Post: How big is the DreamWorks team working on this film?

Jennifer Yuh Nelson: Hundreds. Whatever movie is up usually gets the pick of whoever they want, and usually everybody touches every movie that comes through.”

Alessandro Carloni: “Me and Jen have always worked on Panda movies, but there is another core [team] working on the Shrek movies, and another core team working on Madagascar. Sometimes we have 60 to 70 animators and modelers. That’s talent that we have access to if we are on the movie that is up next. It’s fairly large, because this movie is huge and epic and truly a cinematic and grand experience, I am needing almost everybody.”

Post: This will see 2D and 3D Stereo release. How are you taking advantage of the Stereo 3D opportunities? 

Jennifer Yuh Nelson: “The second movie, we did a lot of experimenting on how to get stereo to be immersive and fun, and really push what it can do. And this time, because everyone has done it plenty, we got to bake it in. It was a lot easier. Something like the Spirit Realm, which is a very volumetric environment, it allowed us to really push what stereo could do there.”

Post: Where are you at now in post?

Jennifer Yuh Nelson: “We’re essentially done. All they are doing is quality control checks for the umpteenth gazillionth versions of audio we are going to have. So that’s a bunch of people listening to see if we have pop here or a sound blip there. The movie is done and the sound is mixed. Everything is finished. We are basically going to print.”

Alessandro Carloni: “The movie was created both in English and in Mandarin, so the Mandarin version of the sound mixing, being the latest part. We are pretty much finished.”

Post: Where did you do the audio and what’s the release format?

Alessandro Carloni: “We did it at Fox Studios.”

Jennifer Yuh Nelson: “I think it’s 5.1. There are different versions coming out depending on where we are going to be playing it, so that’s why there are so many versions that we have to quality check.”

Post: Hans Zimmer created the original soundtrack?

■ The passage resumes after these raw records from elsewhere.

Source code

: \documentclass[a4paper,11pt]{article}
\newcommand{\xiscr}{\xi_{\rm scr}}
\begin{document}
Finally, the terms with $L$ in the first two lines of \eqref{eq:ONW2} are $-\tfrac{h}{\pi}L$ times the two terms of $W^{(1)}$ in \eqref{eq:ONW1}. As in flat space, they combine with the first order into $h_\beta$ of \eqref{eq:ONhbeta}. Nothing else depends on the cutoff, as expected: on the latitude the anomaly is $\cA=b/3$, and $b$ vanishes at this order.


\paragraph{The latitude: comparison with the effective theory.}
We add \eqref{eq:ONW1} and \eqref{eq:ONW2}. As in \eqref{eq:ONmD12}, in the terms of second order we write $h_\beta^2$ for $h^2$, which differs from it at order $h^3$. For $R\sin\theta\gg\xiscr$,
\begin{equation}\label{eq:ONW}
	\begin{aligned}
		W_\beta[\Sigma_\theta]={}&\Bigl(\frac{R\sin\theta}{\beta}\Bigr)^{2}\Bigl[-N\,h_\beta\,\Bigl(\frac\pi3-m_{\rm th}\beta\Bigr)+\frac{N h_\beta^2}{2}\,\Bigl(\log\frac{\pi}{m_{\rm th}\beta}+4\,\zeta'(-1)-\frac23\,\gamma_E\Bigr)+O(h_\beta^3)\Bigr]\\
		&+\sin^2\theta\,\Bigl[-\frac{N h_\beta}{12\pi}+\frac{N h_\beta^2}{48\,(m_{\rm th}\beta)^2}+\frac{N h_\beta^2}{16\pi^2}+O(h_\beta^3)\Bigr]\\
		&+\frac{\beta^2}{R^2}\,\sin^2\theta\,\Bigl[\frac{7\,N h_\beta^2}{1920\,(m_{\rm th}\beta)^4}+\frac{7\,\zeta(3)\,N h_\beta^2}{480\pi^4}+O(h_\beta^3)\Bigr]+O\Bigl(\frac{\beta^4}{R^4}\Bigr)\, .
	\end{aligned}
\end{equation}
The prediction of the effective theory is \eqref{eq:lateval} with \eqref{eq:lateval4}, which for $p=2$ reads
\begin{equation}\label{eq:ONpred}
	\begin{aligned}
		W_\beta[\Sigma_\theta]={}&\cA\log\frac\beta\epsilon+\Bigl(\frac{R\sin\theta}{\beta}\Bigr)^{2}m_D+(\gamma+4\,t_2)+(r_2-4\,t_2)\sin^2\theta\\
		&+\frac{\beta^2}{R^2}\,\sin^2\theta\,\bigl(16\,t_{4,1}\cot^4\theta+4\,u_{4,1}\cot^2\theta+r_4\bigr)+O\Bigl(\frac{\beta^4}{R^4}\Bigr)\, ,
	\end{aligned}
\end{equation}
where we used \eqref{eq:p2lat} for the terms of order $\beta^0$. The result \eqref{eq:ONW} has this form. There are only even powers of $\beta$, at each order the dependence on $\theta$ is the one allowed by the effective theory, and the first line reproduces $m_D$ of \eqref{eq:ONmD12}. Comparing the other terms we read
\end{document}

Jennifer Yuh Nelson: “Yes, Hans is back and he always gives us amazing music. He had to come up with new themes that went hand in hand with the old themes with Po that were familiar. But the new ones that are reflecting the Panda village, the new Panda, the Spirit Realm, the bad guy…all these wonderful new themes that weave together to make a really emotional and also fun soundtrack to the movie.”

Post: What do you have lined up next?
Jennifer Yuh Nelson: “This is called vacation.”

Alessandro Carloni: “There’s no talk of anything other than sleeping and showering.”

Jennifer Yuh Nelson: “I think what he’s saying is leave us alone for a little bit. It’s so grueling. It’s wonderful but it’s grueling, and at some point you have to recharge and remember what it’s like to go grocery shopping.”

Alessandro Carloni: “I don’t think any director would make more than one animated movie if it wasn’t for that you take some time to forget about it all, and then look at the movie and say, ‘Wait. That was fun!’ Then you can start again. If anyone was offering a movie right now, everyone would say know because it’s quite a process.”